Neodymium is a soft silvery metal that oxidizes when it is exposed to air. It is a chemical element and it represented by the atomic number 60 and the chemical symbol Nd. It is never found in free form in nature, but it can be found as a part of certain minerals, such as monazite and bastnäsite. It is classified as a rare earth element, but is actually very common in the crust of the Earth (it is estimated that the neodymium reserves could be higher than 8 million metric tons). About 7,000 metric tons are produced each year. The largest producer of this metal is China and other significant producers include the United States, India, Brazil, Sri Lanka, and Australia. Let’s find out who discovered this element.
Who discovered neodymium?
In 1841 Swedish chemist Carl Mosander discovered didymium, which he incorrectly believed to be a new element.
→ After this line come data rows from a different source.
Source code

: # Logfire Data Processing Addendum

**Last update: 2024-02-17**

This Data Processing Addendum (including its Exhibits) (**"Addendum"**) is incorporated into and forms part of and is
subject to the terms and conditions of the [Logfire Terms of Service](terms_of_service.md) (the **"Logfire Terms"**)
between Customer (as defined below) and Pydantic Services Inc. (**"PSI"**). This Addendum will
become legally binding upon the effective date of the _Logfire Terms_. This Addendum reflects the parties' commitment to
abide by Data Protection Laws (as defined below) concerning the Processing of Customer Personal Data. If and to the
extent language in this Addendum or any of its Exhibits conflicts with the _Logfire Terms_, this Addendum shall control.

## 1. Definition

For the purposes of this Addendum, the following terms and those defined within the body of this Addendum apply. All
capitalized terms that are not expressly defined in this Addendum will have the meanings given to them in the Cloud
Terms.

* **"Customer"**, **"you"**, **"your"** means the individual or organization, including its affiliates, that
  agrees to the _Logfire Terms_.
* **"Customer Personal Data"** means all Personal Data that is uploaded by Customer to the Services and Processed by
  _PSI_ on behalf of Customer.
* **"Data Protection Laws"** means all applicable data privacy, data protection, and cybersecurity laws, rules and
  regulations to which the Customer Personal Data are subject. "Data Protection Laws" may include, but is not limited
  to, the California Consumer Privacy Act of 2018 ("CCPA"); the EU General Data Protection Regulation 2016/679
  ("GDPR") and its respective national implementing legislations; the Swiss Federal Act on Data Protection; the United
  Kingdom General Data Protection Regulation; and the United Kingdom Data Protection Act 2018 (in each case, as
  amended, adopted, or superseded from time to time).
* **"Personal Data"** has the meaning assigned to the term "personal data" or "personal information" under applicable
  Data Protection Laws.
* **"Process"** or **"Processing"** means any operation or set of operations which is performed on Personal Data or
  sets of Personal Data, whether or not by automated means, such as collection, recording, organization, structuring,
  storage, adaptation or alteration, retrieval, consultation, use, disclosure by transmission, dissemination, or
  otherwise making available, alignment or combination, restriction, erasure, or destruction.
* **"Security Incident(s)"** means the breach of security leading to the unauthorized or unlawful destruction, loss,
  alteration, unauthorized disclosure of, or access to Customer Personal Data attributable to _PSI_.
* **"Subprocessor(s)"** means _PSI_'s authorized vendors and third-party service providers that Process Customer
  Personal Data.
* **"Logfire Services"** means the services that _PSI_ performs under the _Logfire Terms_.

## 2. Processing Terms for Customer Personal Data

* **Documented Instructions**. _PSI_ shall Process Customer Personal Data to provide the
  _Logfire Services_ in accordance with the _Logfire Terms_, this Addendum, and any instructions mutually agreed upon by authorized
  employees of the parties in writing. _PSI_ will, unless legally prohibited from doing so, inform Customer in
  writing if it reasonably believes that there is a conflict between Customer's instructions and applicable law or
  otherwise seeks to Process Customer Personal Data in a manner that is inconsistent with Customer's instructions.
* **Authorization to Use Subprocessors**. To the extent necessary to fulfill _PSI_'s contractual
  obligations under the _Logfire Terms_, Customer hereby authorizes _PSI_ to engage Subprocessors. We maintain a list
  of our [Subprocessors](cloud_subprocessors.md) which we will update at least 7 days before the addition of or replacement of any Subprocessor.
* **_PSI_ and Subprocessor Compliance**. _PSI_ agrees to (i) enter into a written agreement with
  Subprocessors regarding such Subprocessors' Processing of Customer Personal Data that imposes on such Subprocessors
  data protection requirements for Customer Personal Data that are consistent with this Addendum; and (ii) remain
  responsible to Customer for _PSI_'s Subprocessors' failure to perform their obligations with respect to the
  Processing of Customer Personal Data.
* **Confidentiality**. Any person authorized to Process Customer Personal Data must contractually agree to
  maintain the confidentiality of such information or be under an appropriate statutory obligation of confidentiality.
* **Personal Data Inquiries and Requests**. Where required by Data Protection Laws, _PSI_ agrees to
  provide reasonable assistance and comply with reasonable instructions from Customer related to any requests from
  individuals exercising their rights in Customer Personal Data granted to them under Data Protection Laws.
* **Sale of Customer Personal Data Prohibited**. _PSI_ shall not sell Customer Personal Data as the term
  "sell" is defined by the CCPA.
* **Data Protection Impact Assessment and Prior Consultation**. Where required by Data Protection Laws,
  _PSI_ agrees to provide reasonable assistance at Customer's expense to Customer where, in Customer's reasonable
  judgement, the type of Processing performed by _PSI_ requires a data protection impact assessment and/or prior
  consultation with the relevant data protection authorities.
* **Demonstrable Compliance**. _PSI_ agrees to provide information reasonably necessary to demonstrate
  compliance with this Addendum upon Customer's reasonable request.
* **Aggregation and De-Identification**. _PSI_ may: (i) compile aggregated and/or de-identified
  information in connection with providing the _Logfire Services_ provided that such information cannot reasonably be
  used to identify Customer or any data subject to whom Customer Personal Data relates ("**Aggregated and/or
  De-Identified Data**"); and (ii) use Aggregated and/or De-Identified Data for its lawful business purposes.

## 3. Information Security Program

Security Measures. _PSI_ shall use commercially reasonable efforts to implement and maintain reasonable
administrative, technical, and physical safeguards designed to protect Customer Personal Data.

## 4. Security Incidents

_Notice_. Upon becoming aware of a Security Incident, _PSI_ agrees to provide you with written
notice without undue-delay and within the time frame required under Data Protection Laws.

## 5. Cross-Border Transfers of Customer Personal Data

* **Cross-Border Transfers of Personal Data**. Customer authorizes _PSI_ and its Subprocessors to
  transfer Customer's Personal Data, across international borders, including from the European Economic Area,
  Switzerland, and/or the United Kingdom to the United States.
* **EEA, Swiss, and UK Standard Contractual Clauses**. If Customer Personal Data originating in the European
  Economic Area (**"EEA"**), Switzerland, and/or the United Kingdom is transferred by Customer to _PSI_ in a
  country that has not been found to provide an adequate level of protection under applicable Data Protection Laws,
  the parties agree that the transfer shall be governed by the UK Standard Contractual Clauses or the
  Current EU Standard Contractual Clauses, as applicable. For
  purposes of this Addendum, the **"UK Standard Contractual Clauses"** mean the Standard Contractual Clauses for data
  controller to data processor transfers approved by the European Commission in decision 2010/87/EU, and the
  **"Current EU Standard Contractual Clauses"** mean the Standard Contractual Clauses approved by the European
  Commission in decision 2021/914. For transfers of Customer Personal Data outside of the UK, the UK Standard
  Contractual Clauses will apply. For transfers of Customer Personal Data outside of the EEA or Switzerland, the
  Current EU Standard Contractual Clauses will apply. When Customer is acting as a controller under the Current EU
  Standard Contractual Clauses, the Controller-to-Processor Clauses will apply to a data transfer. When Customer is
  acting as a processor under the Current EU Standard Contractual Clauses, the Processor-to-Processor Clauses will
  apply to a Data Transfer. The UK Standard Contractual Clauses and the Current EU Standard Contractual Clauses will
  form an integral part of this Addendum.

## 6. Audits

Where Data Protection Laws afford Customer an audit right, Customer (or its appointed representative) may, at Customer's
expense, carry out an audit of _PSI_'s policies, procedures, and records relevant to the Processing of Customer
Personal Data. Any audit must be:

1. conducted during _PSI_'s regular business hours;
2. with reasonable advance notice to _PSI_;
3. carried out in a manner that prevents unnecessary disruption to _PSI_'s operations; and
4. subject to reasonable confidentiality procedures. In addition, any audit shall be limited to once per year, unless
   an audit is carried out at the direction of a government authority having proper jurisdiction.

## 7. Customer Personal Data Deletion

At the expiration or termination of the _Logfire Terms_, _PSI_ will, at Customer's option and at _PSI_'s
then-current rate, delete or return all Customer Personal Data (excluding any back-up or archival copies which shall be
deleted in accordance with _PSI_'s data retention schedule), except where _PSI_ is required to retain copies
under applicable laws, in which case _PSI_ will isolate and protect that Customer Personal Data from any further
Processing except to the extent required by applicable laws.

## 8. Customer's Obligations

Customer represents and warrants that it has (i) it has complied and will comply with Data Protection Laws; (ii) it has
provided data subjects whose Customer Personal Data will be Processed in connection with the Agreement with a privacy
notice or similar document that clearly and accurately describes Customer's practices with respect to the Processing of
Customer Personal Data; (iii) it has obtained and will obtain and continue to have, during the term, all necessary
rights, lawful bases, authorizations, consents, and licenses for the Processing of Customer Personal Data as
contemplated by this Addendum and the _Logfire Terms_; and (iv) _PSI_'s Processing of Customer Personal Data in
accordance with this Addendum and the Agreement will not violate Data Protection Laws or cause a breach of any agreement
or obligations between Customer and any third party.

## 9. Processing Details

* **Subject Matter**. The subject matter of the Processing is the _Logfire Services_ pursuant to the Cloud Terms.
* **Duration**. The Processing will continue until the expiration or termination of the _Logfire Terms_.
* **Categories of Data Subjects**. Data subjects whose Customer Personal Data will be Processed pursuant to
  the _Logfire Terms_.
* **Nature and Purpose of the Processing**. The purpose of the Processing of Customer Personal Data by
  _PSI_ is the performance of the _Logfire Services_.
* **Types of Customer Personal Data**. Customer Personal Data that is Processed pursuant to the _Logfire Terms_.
In fact, didymium was a mixture of two previously undiscovered elements: praseodymium and neodymium. Swedish chemist Per Teodor Cleve was the first to conclude that didymium was actually a mixture of two or more elements. In 1885 Austrian chemist Carl Auer Freiherr von Welsbach isolated the salts of praseodymium and neodymium (which were recognized because of their different colors). He named the elements “praseodidymium” and “neodidymium”, but it wasn’t long before the names were shortened slightly. The name for this new element came from the Greek word neos (new) and from the name didymium.
Did you know?
Despite being discovered in 1885, Neodymium wasn’t isolated into its pure form until 1925. Just a few years later the first commercial application for this element was discovered (it was used to color glass and it is still used for this purpose today).